The 2002 Help America Vote Act: Bush administration spreads DRE voting

After the theft of the 2000 election, the Bush administration tried to blunt opposition to its undemocratic installation by passing a voting reform act. The bill, titled Help America Vote Act (HAVA), finally passed in October 2002, shortly before the 2002 election cycle. It rallied the support of several liberal political organizations, notably Public Citizen and the League of Women Voters.

The legislation requires that electronic voting systems be in place for the next presidential election of 2004. It includes $4 billion in funding for states to replace voting equipment—funds that would go straight from Congress and the Bush administration to their backers in the voting machinery industry. The bill did not directly indicate which voting machinery should be adopted. However, the amount of funding it provided per precinct—$3,200—was enough to fund DRE machines (which cost $3,000-$4,500), but not optical scanners, the main competitors of DREs. Optical scanners, in which voters fill out bubble sheets, cost $4,500-$6,000 apiece and are less accessible to the handicapped.

Moreover, although HAVA specified that voting machinery should meet certain standards, these standards have not yet been published due to the failure of the Republican-controlled Congress to appoint a commission. The standards may not be in place until 2006, at which point states will already be under obligation to have purchased new equipment. Other legal loopholes exploited by the voting machine companies include selling machines that have the capacity to print out paper ballots after the election is finished as machines that “create a paper trail.” However, as these machines often do not print out ballots that the voter himself inspects, this distinction is specious.
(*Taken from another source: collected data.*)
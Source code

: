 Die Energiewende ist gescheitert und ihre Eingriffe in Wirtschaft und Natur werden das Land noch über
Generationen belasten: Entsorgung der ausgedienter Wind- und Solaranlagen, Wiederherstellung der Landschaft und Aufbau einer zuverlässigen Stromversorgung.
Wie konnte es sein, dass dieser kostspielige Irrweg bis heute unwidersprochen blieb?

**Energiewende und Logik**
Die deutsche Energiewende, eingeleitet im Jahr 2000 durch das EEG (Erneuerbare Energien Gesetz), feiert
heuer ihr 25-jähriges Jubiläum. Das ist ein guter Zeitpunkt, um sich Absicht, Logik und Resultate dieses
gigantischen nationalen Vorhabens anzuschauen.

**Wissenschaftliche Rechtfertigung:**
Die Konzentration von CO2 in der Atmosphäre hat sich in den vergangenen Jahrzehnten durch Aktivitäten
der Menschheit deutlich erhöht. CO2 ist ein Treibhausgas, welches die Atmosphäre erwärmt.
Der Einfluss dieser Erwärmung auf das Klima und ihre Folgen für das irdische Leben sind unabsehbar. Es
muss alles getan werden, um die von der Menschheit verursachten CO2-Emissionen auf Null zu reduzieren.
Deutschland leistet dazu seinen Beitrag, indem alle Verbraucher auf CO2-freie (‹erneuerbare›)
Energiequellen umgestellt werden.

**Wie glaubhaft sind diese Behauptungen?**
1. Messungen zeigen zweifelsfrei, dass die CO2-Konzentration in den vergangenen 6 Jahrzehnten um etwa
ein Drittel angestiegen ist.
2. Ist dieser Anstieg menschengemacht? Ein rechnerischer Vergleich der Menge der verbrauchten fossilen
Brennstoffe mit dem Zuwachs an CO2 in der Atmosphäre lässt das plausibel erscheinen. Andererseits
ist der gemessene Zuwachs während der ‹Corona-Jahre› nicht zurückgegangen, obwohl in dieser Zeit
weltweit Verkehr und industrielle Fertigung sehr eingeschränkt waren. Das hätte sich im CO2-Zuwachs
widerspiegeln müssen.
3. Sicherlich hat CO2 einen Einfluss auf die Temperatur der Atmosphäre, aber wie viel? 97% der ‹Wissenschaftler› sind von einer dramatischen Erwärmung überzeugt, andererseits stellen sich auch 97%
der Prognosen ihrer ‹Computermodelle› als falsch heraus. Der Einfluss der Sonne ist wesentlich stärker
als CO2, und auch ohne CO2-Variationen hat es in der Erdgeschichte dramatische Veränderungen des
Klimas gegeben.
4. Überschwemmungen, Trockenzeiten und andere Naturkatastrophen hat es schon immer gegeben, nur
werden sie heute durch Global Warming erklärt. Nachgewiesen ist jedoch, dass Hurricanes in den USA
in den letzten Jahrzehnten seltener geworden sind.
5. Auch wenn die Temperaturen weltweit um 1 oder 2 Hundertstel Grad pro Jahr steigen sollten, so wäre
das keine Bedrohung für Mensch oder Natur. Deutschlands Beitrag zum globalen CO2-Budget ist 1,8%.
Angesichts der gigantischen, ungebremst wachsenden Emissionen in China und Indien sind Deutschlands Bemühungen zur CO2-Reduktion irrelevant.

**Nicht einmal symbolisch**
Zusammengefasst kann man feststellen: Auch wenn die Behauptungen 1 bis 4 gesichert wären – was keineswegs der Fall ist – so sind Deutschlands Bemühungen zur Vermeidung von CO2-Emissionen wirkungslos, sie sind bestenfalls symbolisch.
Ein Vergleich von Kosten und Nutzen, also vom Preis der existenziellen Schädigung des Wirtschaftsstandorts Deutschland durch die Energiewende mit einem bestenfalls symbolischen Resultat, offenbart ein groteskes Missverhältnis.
States are still in the process of attempting to reach HAVA compliance, and information on what systems will be in use during the elections is spotty. However, 36 states have accepted HAVA funds and plan to replace substantial portions of their voting equipment. Three states (Alabama, Alaska, and Maryland) have not applied for HAVA funding, but Maryland is considering updating its equipment to all-Diebold DRE voting with no paper trail features. Eleven states—Arkansas, Florida, Illinois, Indiana, Maine, New Hampshire, South Carolina, Utah, Vermont, Virginia and West Virginia—have not yet decided whether to apply for HAVA funds.


Security flaws in DRE voting

A bitter controversy has emerged over the reliability and security of DRE voting. DRE voting systems have many proponents: voting systems corporations and their backers, handicapped organizations that view DRE voting as more accessible, and liberal groups claiming concern for possible disenfranchisement of poorer voters as a result of using antiquated machinery. However, work by a large number of people—investigative journalists, computer security professionals and students, and voting industry workers—has shown that current DRE voting systems have massive and critical security flaws.

Not least among these are the risk of computer fraud by the voting industry itself. Although counties require companies’ software and machinery to pass tests, there is no way to prove that the company uses that same software on election day. In fact, Diebold has already been caught secretly switching code after its machines had been tested in Alameda County, California, according to a November 6 story in the Oakland Tribune. Diebold workers also reported that the company switched software in Georgia between tests and the 2002 elections.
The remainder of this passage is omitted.